◆ Work task
Please count the lines in the data below that hold "move" and answer with the number by itself.

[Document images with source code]
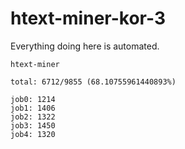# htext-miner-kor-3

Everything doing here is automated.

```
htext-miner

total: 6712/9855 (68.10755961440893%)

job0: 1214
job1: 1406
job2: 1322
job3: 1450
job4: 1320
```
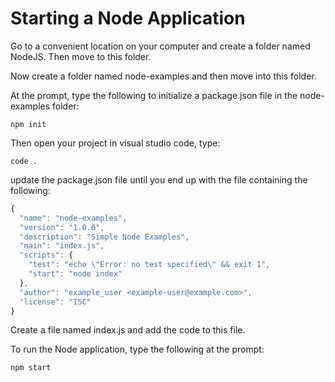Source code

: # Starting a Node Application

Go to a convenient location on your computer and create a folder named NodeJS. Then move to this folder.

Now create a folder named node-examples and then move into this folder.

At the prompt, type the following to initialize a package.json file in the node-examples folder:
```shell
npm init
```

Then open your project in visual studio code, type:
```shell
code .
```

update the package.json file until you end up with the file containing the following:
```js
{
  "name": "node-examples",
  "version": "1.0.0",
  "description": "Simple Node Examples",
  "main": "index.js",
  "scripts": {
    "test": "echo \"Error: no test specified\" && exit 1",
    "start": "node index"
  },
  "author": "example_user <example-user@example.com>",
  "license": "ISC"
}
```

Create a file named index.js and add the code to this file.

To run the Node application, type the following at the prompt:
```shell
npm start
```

◆ Response below
2